Pashtuns have lived in the stunningly beautiful Swat Valley for more than 2300 years. Malala is a proud member of the Pashtun tribe, who are fierce fighters, culturally bound to welcome guests, and have traditions of marriage handed down for centuries. When Malala was born in Mingora, her father Ziauddin, was delighted – although tribal custom means only the birth of a boy is celebrated. Ziauddin was determined to give Malala and the other girls in Swat an education.
Swat is almost entirely conservative, traditional Muslims. Men and women are kept separated after puberty, people pray five times a day, and work outside the home is not encouraged for women. That doesn’t mean that the Koran says that women shouldn’t be educated – in fact, it says the exact opposite. (And let’s not forget that jobs weren’t encouraged for women in the Western World until 60 or so years ago.)
After 9/11, the Taliban arrived in Swat and took effective control of the area from an impotent and absentee Pakistani government. In their fundamentalist interpretation of the Koran, there is no dancing, no television, no song, and women are to be illiterate. When I read this book, I realized that the Taliban is to Islam what Westboro Baptist Church is to Christians – really out there, aching for jihad or crusade, and not actually representative of either religion.

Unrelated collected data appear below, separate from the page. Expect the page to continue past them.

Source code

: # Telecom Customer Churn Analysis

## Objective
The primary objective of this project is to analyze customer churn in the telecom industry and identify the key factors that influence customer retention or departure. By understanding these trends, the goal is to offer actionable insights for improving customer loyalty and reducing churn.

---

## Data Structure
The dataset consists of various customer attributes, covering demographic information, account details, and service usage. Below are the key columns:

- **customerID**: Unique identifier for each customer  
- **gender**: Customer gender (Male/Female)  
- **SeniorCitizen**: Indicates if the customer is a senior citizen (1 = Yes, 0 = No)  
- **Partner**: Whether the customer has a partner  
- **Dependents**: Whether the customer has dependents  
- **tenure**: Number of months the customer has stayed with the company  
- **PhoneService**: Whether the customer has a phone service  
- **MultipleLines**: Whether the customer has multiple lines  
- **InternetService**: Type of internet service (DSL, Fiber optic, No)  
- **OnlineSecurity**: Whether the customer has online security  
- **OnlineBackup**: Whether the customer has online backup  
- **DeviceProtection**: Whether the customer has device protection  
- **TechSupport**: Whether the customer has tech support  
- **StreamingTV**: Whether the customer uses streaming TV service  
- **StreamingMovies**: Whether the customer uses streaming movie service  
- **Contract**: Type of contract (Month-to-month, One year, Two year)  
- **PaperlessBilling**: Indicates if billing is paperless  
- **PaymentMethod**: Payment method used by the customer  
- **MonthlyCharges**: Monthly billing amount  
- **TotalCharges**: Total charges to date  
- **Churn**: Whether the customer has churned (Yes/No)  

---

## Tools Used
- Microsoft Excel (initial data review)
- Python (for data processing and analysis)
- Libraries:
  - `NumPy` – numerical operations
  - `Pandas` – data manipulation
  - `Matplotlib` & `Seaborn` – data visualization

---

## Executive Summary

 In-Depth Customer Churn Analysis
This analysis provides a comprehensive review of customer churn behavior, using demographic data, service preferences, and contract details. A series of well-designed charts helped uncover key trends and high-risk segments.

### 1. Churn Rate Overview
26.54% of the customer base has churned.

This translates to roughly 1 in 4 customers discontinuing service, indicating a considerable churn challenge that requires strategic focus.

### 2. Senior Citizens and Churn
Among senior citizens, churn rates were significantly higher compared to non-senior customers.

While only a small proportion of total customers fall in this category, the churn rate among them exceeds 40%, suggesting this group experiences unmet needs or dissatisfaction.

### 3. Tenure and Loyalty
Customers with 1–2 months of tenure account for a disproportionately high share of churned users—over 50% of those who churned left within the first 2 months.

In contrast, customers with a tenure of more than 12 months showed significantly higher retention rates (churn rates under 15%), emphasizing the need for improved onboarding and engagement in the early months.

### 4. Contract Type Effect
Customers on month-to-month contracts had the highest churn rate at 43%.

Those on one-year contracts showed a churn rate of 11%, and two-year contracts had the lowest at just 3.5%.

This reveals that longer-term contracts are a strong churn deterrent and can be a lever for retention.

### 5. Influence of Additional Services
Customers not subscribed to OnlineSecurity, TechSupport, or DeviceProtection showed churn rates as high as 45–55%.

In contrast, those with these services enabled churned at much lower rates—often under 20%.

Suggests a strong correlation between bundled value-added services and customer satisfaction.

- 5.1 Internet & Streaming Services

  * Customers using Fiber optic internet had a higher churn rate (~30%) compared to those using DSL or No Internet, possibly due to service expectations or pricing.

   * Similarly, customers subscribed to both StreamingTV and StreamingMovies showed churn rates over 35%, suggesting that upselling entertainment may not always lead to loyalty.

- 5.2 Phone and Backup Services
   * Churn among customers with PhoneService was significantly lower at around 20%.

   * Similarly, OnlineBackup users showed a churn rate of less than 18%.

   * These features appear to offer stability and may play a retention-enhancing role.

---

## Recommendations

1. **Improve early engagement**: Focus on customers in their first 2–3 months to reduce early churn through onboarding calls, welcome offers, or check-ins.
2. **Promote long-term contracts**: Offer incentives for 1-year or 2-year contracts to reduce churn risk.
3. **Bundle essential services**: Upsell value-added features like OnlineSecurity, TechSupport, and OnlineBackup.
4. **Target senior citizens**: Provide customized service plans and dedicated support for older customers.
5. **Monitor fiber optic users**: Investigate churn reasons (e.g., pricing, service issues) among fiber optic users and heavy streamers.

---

Malala learned to love learning, and to love school – especially when the Taliban took it from her. She became the voice of girls who wanted to learn by blogging, and then by appearing as an education advocate on television. She was prominently featured by the New York Times in a documentary “Class Dismissed” (2009). I remember that well – it was the first NY Times documentary I watched.
Malala and her family never thought, as a child, that she was in danger. “Who would shoot a child?” everyone said. They underestimated the desperation of fundamentalists who find their beliefs – and therefore, their power – challenged. The Taliban shot her in the head on October 9, 2012. On October 9, 2013, she answered the question she’d been asked right before the assassination attempt: “Who is Malala Yousafzai?” with this book.
I will leave the political analysis and sociological critique to other reviewers who have handled that so adeptly already. To me, this is a really good book. I’m sure Christina Lamb, the co-author, contributed greatly to that. Malala has been attending school and has had multiple surgeries in the last year, and she could not have had the time to do everything.
I am sure this book will end up on school reading lists, alongside “The Diary of a Young Girl” (Anne Frank, 1947, posthumous). Teachers, please don’t mar a wonderful story by making your students find only ‘One True Meaning.’ For Marie Arana, writing a reverent review of “I Am Malala” for the Washington Post on October 11, 2013, this book meant something more global and less personal. We both found profound meaning in this book – but the meanings, while complementary, were different.
Finally, this book worked better for me as an Audible than in text. Mentally, reading excerpts, I tripped over Pashto and Urdu pronunciations – which would have distracted me from the book. Archie Panjabi sounds young, and her narrative as a 16 year old works.